Problem description ▸ Take each line from the entries that holds "documentclass" and copy it out.

Recorded data ▸
+--
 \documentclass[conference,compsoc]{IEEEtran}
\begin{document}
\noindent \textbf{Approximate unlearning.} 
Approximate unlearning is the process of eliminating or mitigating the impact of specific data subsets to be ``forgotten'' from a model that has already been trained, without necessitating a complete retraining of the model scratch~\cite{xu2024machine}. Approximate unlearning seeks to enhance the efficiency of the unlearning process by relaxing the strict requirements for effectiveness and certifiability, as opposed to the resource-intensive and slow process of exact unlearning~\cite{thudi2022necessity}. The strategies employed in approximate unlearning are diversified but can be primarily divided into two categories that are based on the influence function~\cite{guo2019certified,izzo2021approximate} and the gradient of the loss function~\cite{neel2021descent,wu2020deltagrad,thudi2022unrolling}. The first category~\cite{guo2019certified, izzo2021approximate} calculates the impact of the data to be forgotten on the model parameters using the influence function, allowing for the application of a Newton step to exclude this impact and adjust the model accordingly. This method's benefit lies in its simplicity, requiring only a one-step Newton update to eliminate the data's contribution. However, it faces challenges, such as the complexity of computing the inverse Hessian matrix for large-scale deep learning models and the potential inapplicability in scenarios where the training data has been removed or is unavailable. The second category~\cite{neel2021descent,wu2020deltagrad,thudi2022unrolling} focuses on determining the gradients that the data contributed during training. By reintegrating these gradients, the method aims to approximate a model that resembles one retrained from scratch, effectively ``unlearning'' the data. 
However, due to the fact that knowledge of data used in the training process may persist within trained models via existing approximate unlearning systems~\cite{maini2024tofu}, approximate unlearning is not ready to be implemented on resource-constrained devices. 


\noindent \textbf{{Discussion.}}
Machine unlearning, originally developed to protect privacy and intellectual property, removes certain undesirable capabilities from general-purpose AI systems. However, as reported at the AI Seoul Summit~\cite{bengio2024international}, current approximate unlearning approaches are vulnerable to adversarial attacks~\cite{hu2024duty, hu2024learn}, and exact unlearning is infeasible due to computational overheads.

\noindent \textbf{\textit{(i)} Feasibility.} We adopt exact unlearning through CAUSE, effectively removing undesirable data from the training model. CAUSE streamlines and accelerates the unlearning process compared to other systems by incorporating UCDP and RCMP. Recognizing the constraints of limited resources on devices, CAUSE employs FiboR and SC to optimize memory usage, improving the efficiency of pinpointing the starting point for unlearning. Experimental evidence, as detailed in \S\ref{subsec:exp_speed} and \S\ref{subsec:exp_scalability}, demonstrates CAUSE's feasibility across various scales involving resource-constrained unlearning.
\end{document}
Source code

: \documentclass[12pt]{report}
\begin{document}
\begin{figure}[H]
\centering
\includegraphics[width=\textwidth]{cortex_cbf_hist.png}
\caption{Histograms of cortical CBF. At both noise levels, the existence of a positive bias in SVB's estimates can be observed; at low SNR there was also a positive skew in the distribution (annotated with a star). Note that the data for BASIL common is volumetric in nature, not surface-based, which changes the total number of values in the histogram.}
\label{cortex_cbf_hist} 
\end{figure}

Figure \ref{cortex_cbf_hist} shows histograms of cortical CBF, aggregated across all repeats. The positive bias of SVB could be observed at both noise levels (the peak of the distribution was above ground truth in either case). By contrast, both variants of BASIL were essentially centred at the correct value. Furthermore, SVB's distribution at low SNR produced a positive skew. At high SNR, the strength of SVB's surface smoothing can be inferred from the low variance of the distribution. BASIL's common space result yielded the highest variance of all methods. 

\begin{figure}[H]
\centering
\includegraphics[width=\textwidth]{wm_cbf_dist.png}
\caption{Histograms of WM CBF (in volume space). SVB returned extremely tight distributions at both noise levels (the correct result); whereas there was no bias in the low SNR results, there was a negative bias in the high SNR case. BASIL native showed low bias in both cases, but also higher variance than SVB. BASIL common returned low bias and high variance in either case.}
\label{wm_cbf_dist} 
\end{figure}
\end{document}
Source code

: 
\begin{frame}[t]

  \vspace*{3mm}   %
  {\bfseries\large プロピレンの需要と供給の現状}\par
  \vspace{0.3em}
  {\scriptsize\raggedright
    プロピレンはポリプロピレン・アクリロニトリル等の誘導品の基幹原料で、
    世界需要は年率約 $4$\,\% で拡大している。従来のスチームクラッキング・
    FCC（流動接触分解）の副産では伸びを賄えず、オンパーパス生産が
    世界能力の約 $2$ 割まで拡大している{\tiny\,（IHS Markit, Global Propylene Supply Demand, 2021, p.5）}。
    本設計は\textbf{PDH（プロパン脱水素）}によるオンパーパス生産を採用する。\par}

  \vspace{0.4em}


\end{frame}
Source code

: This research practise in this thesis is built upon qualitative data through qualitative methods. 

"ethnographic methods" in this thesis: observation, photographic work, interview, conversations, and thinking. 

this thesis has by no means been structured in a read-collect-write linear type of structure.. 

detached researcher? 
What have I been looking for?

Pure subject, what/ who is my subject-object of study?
+--
Your solution ▸
 \documentclass[conference,compsoc]{IEEEtran}
: \documentclass[12pt]{report}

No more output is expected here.